PROBLEM TO SOLVE —
Where in the records does the word "FileWriter" appear? Copy each line that holds it.

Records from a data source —
+ + +

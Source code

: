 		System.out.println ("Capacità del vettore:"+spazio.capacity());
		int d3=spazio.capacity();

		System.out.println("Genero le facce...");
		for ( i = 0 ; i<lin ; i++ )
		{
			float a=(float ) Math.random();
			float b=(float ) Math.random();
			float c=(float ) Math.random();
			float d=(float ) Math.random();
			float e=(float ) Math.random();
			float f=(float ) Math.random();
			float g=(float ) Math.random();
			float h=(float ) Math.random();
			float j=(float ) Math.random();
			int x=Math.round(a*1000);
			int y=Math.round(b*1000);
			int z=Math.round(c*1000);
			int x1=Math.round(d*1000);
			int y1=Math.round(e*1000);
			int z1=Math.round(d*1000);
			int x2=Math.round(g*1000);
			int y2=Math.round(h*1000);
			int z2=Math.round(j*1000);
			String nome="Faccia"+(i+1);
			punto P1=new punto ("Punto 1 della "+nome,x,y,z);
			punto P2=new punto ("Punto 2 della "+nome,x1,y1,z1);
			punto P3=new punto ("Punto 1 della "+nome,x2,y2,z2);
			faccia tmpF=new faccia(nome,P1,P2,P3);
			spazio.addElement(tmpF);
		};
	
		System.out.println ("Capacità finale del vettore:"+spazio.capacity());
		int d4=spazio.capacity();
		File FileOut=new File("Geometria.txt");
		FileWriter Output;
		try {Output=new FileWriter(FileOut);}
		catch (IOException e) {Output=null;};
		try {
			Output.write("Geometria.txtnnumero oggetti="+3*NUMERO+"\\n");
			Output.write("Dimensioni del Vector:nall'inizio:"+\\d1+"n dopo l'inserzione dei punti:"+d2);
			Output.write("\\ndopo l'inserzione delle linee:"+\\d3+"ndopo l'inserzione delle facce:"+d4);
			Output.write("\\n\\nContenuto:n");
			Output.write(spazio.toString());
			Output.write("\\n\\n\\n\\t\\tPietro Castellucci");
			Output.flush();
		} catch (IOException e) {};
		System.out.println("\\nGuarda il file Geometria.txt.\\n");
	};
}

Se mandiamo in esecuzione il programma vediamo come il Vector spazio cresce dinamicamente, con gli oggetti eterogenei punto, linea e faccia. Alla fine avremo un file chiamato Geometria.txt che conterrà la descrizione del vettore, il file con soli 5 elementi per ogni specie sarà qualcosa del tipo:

+ + +

EXERCISE RESULT —
		FileWriter Output;
		try {Output=new FileWriter(FileOut);}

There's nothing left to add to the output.